Durante el viaje en coche, mi perra me miraba fijamente y ladraba fuerte, y entonces me di cuenta de que estaba mirando algo más, algo aterrador.

La mañana empezó tranquila. Arranqué el motor, miré por los retrovisores y admiré mi belleza dorada en el asiento del copiloto.

A Bella siempre le han encantado los viajes en coche: se queda callada, mira por la ventanilla y a veces apoya la cabeza en mi regazo. Obediente, inteligente, nunca causa problemas.

«Entonces, Bella, ¿vamos a hacer negocios?», sonreí al arrancar el coche.

Ella movió la cola en respuesta, pero en lugar de girarse hacia la ventanilla, me miró directamente a los ojos.

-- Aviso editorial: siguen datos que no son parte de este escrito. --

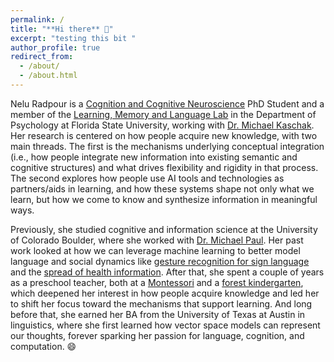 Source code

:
 ```yaml
---
permalink: /
title: "**Hi there** 🔆"
excerpt: "testing this bit "
author_profile: true
redirect_from: 
  - /about/
  - /about.html
---
```

Nelu Radpour is a <a href = "https://psychology.fsu.edu/graduate/programs/cognition-and-cognitive-neuroscience">Cognition and Cognitive Neuroscience</a> PhD Student and a member of the <a href= "https://michaelpkaschak.wixsite.com/lml-lab">Learning, Memory and Language Lab</a> in the Department of Psychology at Florida State University, working with <a href = "https://scholar.google.com/citations?user=4OkEqtMAAAAJ&hl=en">Dr. Michael Kaschak</a>. Her research is centered on how people acquire new knowledge, with two main threads. The first is the mechanisms underlying conceptual integration (i.e., how people integrate new information into existing semantic and cognitive structures) and what drives flexibility and rigidity in that process. The second explores how people use AI tools and technologies as partners/aids in learning, and how these systems shape not only what we learn, but how we come to know and synthesize information in meaningful ways.

Previously, she studied cognitive and information science at the University of Colorado Boulder, where she worked with <a href="http://michaeljpaul.com/">Dr. Michael Paul</a>. Her past work looked at how we can leverage machine learning to better model language and social dynamics like <a href="https://arxiv.org/pdf/1710.06836.pdf">gesture recognition for sign language</a> and the <a href="https://link.springer.com/chapter/10.1007/978-3-030-53352-6_16">spread of health information</a>. After that, she spent a couple of years as a preschool teacher, both at a <a href="https://en.wikipedia.org/wiki/Montessori_education#:~:text=A%20Montessori%20classroom%20places%20an,and%20well%2Dprepared%20learning%20environment.">Montessori</a> and a <a href="https://en.wikipedia.org/wiki/Forest_kindergarten">forest kindergarten</a>, which deepened her interest in how people acquire knowledge and led her to shift her focus toward the mechanisms that support learning. And long before that, she earned her BA from the University of Texas at Austin in linguistics, where she first learned how vector space models can represent our thoughts, forever sparking her passion for language, cognition, and computation. 😄
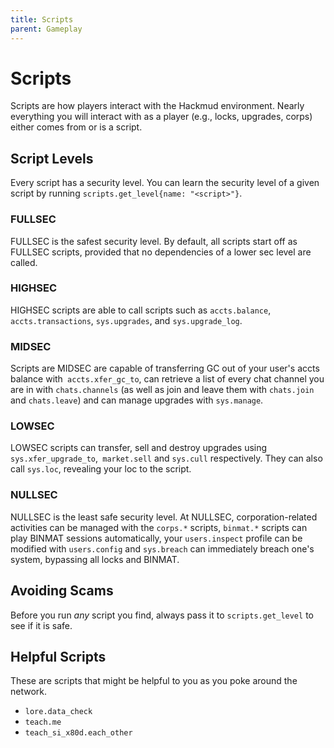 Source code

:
 ```yaml
---
title: Scripts
parent: Gameplay
---
```


# Scripts

Scripts are how players interact with the Hackmud environment. Nearly everything
you will interact with as a player (e.g., locks, upgrades, corps) either comes
from or is a script.

## Script Levels

Every script has a security level. You can learn the security level of a given
script by running `scripts.get_level{name: "<script>"}`.

### FULLSEC

FULLSEC is the safest security level. By default, all scripts start off as
FULLSEC scripts, provided that no dependencies of a lower sec level are called.

### HIGHSEC

HIGHSEC scripts are able to call scripts such as `accts.balance`,
`accts.transactions`, `sys.upgrades`, and `sys.upgrade_log`. 

### MIDSEC

Scripts are MIDSEC are capable of transferring GC out of your user's accts
balance with` accts.xfer_gc_to`, can retrieve a list of every chat channel you
are in with `chats.channels` (as well as join and leave them with `chats.join`
and `chats.leave`) and can manage upgrades with `sys.manage`. 

### LOWSEC

LOWSEC scripts can transfer, sell and destroy upgrades using
`sys.xfer_upgrade_to`,` market.sell` and `sys.cull` respectively. They can also
call `sys.loc`, revealing your loc to the script.

### NULLSEC

NULLSEC is the least safe security level. At NULLSEC, corporation-related
activities can be managed with the `corps.*` scripts, `binmat.*` scripts can
play BINMAT sessions automatically, your `users.inspect` profile can be modified
with `users.config` and `sys.breach` can immediately breach one's system,
bypassing all locks and BINMAT.

## Avoiding Scams

Before you run _any_ script you find, always pass it to `scripts.get_level` to
see if it is safe.


## Helpful Scripts

These are scripts that might be helpful to you as you poke around the network.
  - `lore.data_check`
  - `teach.me`
  - `teach_si_x80d.each_other`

Después de unos cinco minutos, su mirada se volvió casi penetrante. Estaba sentada con la cabeza ligeramente ladeada y me miró directamente a los ojos, como si intentara decir algo.

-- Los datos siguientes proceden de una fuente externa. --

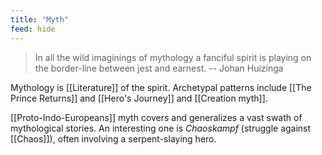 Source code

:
 ```yaml
---
title: "Myth"
feed: hide
---
```


> In all the wild imaginings of mythology a fanciful spirit is playing on the border-line between jest and earnest. -- Johan Huizinga

Mythology is [[Literature]] of the spirit. Archetypal patterns include [[The Prince Returns]] and [[Hero's Journey]] and [[Creation myth]].  

[[Proto-Indo-Europeans]] myth covers and generalizes a vast swath of mythological stories. An interesting one is _Chaoskampf_ (struggle against [[Chaos]]), often involving a serpent-slaying hero.  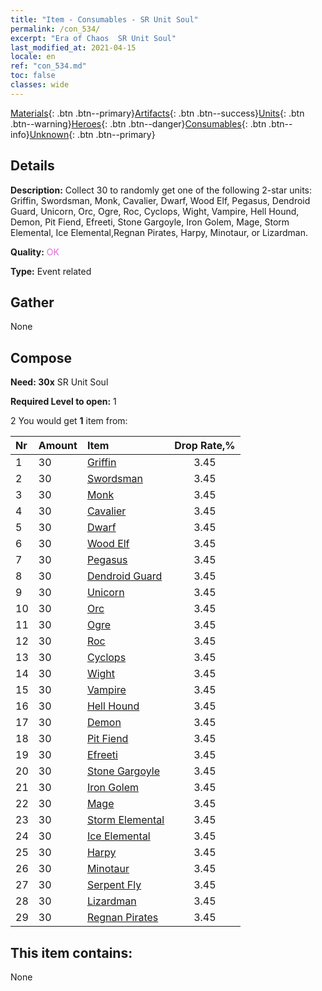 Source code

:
 ```yaml
---
title: "Item - Consumables - SR Unit Soul"
permalink: /con_534/
excerpt: "Era of Chaos  SR Unit Soul"
last_modified_at: 2021-04-15
locale: en
ref: "con_534.md"
toc: false
classes: wide
---
```

 [Materials](/Items/){: .btn .btn--primary}[Artifacts](/Items/Artifacts/){: .btn .btn--success}[Units](/Items/Units/){: .btn .btn--warning}[Heroes](/Items/Heroes/){: .btn .btn--danger}[Consumables](/Items/Consumables/){: .btn .btn--info}[Unknown](/Items/Unknown/){: .btn .btn--primary}

## Details
 **Description:** Collect 30 to randomly get one of the following 2-star units: Griffin, Swordsman, Monk, Cavalier, Dwarf, Wood Elf, Pegasus, Dendroid Guard, Unicorn, Orc, Ogre, Roc, Cyclops, Wight, Vampire, Hell Hound, Demon, Pit Fiend, Efreeti, Stone Gargoyle, Iron Golem, Mage, Storm Elemental, Ice Elemental,Regnan Pirates, Harpy, Minotaur, or Lizardman.

 **Quality:** <span style="color: #DA70D6">OK</span>

 **Type:** Event related

## Gather

  None

## Compose

 **Need: 30x** SR Unit Soul

 **Required Level to open:** 1

 2 You would get **1** item  from:

  | Nr | Amount |     Item    | Drop Rate,% |
  |:---|:-------|:------------|:---------:|
  | 1 | 30 | [Griffin](/Items/unt_192/) | 3.45 | 
  | 2 | 30 | [Swordsman](/Items/unt_193/) | 3.45 | 
  | 3 | 30 | [Monk](/Items/unt_194/) | 3.45 | 
  | 4 | 30 | [Cavalier ](/Items/unt_195/) | 3.45 | 
  | 5 | 30 | [Dwarf](/Items/unt_200/) | 3.45 | 
  | 6 | 30 | [Wood Elf](/Items/unt_201/) | 3.45 | 
  | 7 | 30 | [Pegasus](/Items/unt_202/) | 3.45 | 
  | 8 | 30 | [Dendroid Guard](/Items/unt_203/) | 3.45 | 
  | 9 | 30 | [Unicorn](/Items/unt_204/) | 3.45 | 
  | 10 | 30 | [Orc](/Items/unt_219/) | 3.45 | 
  | 11 | 30 | [Ogre](/Items/unt_220/) | 3.45 | 
  | 12 | 30 | [Roc](/Items/unt_221/) | 3.45 | 
  | 13 | 30 | [Cyclops](/Items/unt_222/) | 3.45 | 
  | 14 | 30 | [Wight](/Items/unt_210/) | 3.45 | 
  | 15 | 30 | [Vampire](/Items/unt_211/) | 3.45 | 
  | 16 | 30 | [Hell Hound](/Items/unt_228/) | 3.45 | 
  | 17 | 30 | [Demon](/Items/unt_229/) | 3.45 | 
  | 18 | 30 | [Pit Fiend](/Items/unt_230/) | 3.45 | 
  | 19 | 30 | [Efreeti](/Items/unt_231/) | 3.45 | 
  | 20 | 30 | [Stone Gargoyle](/Items/unt_236/) | 3.45 | 
  | 21 | 30 | [Iron Golem](/Items/unt_237/) | 3.45 | 
  | 22 | 30 | [Mage](/Items/unt_238/) | 3.45 | 
  | 23 | 30 | [Storm Elemental](/Items/unt_263/) | 3.45 | 
  | 24 | 30 | [Ice Elemental](/Items/unt_264/) | 3.45 | 
  | 25 | 30 | [Harpy](/Items/unt_245/) | 3.45 | 
  | 26 | 30 | [Minotaur](/Items/unt_248/) | 3.45 | 
  | 27 | 30 | [Serpent Fly](/Items/unt_255/) | 3.45 | 
  | 28 | 30 | [Lizardman](/Items/unt_254/) | 3.45 | 
  | 29 | 30 | [Regnan Pirates](/Items/unt_273/) | 3.45 | 


## This item contains:

  None


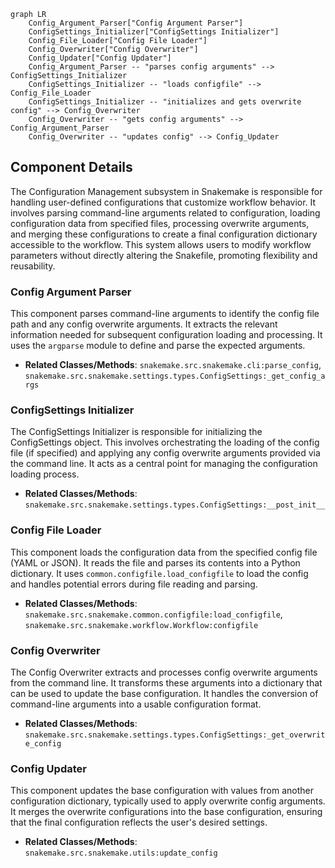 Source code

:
 ```mermaid
graph LR
    Config_Argument_Parser["Config Argument Parser"]
    ConfigSettings_Initializer["ConfigSettings Initializer"]
    Config_File_Loader["Config File Loader"]
    Config_Overwriter["Config Overwriter"]
    Config_Updater["Config Updater"]
    Config_Argument_Parser -- "parses config arguments" --> ConfigSettings_Initializer
    ConfigSettings_Initializer -- "loads configfile" --> Config_File_Loader
    ConfigSettings_Initializer -- "initializes and gets overwrite config" --> Config_Overwriter
    Config_Overwriter -- "gets config arguments" --> Config_Argument_Parser
    Config_Overwriter -- "updates config" --> Config_Updater
```

## Component Details

The Configuration Management subsystem in Snakemake is responsible for handling user-defined configurations that customize workflow behavior. It involves parsing command-line arguments related to configuration, loading configuration data from specified files, processing overwrite arguments, and merging these configurations to create a final configuration dictionary accessible to the workflow. This system allows users to modify workflow parameters without directly altering the Snakefile, promoting flexibility and reusability.

### Config Argument Parser
This component parses command-line arguments to identify the config file path and any config overwrite arguments. It extracts the relevant information needed for subsequent configuration loading and processing. It uses the `argparse` module to define and parse the expected arguments.
- **Related Classes/Methods**: `snakemake.src.snakemake.cli:parse_config`, `snakemake.src.snakemake.settings.types.ConfigSettings:_get_config_args`

### ConfigSettings Initializer
The ConfigSettings Initializer is responsible for initializing the ConfigSettings object. This involves orchestrating the loading of the config file (if specified) and applying any config overwrite arguments provided via the command line. It acts as a central point for managing the configuration loading process.
- **Related Classes/Methods**: `snakemake.src.snakemake.settings.types.ConfigSettings:__post_init__`

### Config File Loader
This component loads the configuration data from the specified config file (YAML or JSON). It reads the file and parses its contents into a Python dictionary. It uses `common.configfile.load_configfile` to load the config and handles potential errors during file reading and parsing.
- **Related Classes/Methods**: `snakemake.src.snakemake.common.configfile:load_configfile`, `snakemake.src.snakemake.workflow.Workflow:configfile`

### Config Overwriter
The Config Overwriter extracts and processes config overwrite arguments from the command line. It transforms these arguments into a dictionary that can be used to update the base configuration. It handles the conversion of command-line arguments into a usable configuration format.
- **Related Classes/Methods**: `snakemake.src.snakemake.settings.types.ConfigSettings:_get_overwrite_config`

### Config Updater
This component updates the base configuration with values from another configuration dictionary, typically used to apply overwrite config arguments. It merges the overwrite configurations into the base configuration, ensuring that the final configuration reflects the user's desired settings.
- **Related Classes/Methods**: `snakemake.src.snakemake.utils:update_config`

«Oye, ¿qué pasa?», reí. «¿Olvidé poner la direccional?».

Ladró en respuesta. No un ladrido corto y de advertencia, sino un sonido fuerte e insistente, como si estuviera discutiendo.

«Silencio, Bella», pregunté, mirando rápidamente la carretera. «¿Qué has empezado?».

Pero no se calmó. Los ladridos se hicieron más frecuentes, más fuertes, y yo ya empezaba a irritarme. Normalmente está callada en el coche, pero ahora… parecía nerviosa.

«¿Tienes hambre?», intenté adivinar, «¿o solo quieres dormir?»

Bella no reaccionó a mis palabras. Se inclinó un poco hacia delante, mirándome fijamente a los ojos. Y había algo en su mirada que me inquietó.

«Oye, ya me estás asustando…», dije y, sin soltar el volante, le rocé suavemente la palma de la mano por el hocico.

Con cautela, volví a poner la mano en el volante, pero la ansiedad persistía. Bella seguía sentada allí, sin pestañear, mirándome y luego fijando la vista en los pedales.

«¿Qué? ¿Hay algo ahí abajo?» Miré hacia abajo automáticamente, aunque no podía ver nada desde donde estaba.

Volvió a ladrar fuerte y luego miró al camino, como presionándome para que tomara una decisión. Era la primera vez que la veía tan insistente.

«Vale, vale», murmuré, deteniéndome con cuidado a un lado de la carretera.

Me detuve, bajé del coche y abrí el capó, pero a primera vista, todo parecía estar bien. Entonces miré debajo. Allí, bajo la rueda delantera, un líquido turbio goteaba lentamente sobre el asfalto.

«Líquido de frenos…», exhalé.

Me incorporé y pasé los dedos por la gota; el olor confirmó mis temores. Una de las líneas de freno estaba rota y el líquido goteaba directamente sobre la carretera.

Se me ocurrió una idea: si hubiera seguido conduciendo, sobre todo en la autopista, los frenos podrían haber fallado por completo.

Levanté la cabeza y miré a Bella. Estaba sentada en el asiento del copiloto, ligeramente inclinada hacia mí, observándome con calma pero con atención.

«Bueno, mi niña, hoy eres mi ángel de la guarda», le dije, acariciándole la cabeza.

Y fue entonces cuando me di cuenta de que ese extraño ladrido y esa mirada no eran un capricho; simplemente nos estaba salvando la vida.